David Vincent Gagne
David Vincent Gagne

Reputation: 527

instantiateViewControllerWithIdentifier breaks UINavigationController flow

I have a UIViewController (with a hidden UINavigationController) which contains a UIButton. Clicking the button calls instantiateViewControllerWithIdentifier on another UIViewController (and passes the second UIViewController some data).

Try as I might, I could not get the second UIViewController to display its UINavigationController navigationBar, even though I had it embedded in the UINavigationController. That's not a catastrophe, though, because I didn't really want it there anyway and would have simply hidden it. I added a UIButton to the second UIViewController and control-click-dragged in Interface Builder to add a "Show" segue back to the first UIViewController.

But now when you visit any other UIViewController (and only after following the steps above), the UINavigationBar is missing.

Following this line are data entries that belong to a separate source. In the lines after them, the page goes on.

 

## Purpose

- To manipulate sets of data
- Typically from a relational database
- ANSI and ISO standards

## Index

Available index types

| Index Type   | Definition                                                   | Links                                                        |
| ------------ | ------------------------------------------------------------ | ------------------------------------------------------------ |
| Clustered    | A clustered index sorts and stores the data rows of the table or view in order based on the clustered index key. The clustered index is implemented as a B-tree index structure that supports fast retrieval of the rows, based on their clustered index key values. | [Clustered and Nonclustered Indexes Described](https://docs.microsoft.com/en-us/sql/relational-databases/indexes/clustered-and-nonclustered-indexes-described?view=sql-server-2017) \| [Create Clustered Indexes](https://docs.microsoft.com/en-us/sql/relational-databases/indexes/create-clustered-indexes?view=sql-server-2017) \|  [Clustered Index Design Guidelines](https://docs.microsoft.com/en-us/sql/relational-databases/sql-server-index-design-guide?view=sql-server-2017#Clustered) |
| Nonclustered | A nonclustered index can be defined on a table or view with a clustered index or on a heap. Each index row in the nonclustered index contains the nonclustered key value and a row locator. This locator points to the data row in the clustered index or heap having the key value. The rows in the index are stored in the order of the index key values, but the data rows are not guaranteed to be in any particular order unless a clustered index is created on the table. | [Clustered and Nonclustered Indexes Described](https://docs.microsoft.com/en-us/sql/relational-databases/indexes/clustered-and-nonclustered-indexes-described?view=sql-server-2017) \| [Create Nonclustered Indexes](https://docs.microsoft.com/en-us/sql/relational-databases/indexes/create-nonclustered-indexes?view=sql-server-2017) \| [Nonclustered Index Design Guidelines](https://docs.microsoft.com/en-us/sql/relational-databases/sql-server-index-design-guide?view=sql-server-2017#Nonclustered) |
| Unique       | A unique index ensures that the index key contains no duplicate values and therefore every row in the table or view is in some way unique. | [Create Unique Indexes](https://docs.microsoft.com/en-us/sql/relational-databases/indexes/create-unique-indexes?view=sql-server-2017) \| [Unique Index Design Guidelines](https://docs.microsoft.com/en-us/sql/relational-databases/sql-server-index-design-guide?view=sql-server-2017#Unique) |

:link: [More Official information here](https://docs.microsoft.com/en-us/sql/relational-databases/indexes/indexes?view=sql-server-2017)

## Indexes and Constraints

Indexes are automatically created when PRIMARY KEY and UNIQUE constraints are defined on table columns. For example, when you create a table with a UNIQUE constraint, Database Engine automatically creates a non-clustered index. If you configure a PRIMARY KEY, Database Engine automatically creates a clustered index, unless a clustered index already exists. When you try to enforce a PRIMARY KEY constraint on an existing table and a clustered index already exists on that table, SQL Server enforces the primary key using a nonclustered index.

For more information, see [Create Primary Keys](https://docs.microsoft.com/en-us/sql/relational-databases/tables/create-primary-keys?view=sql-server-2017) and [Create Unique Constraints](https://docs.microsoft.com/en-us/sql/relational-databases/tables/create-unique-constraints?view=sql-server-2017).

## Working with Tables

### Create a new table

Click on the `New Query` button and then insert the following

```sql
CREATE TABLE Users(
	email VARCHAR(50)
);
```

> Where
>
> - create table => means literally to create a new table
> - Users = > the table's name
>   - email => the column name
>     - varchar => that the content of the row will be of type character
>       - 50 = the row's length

Here's how I'm loading the second UIViewController:

let destinationViewController = self.storyboard?.instantiateViewControllerWithIdentifier("viewGold") as! SecondViewController
destinationViewController.results = result
self.presentViewController(destinationViewController, animated: true, completion: nil)

So:

  1. Is it terrible of me to want to not display the UINavigationBar on two of the UIViewControllers?
  2. Am I loading the SecondViewController correctly?
  3. Is there a way to mimic clicking a "Back" UINavigationBar in the UIButton click of the SecondViewController?

Upvotes: 0

Views: 149

Answers (2)

jimmyy
jimmyy

Reputation: 139

So self.presentViewController is a modal presentation, which means that it is not included in your UINavigationController's navigation stack and thus will not display your navigation bar. You are presenting the right way here.

The problem lies in the segue you made from the second view controller to the first. The Show segue actually creates a new view controller and presents it modally, which is definitely not what you want (especially since it's creating your first view controller without it's navigation controller). Instead, use self.presentingViewController.dismissViewControllerAnimated to dismiss modally.

Presenting modally doesn't offer the same kind of transition that moving along the navigation stack does, which means you won't get your left/right transitions. Generally, I would recommend keeping your navigation bar visible and working on your navigation stack if you want to navigate like that.

For reference, look at Apple's documentation on segues!

Upvotes: 1

Earl Grey
Earl Grey

Reputation: 7466

  1. This is not a programatic problem , but a design problem. Thus we cannot answer that because there is no right answer.
  2. Yes
  3. Yes, but it's pointless because that is exactly what the navigation controller with a bar is for.

You are trying to solve a lack of framework understanding by inventing workaround solutions.

To address the issue: If you wanted to present a controller embedded inside navigation controller, than in reality you needed present THE navigation controller as it would carry the desired controller with itself after presentation. So just present the navigation controller and that's it.

Any UIViewController subclass has an optional property called .navigationController. It will get you the first immediate parent that is a navigation controller if there is one. So get the navigation controller for your destination controller via this property.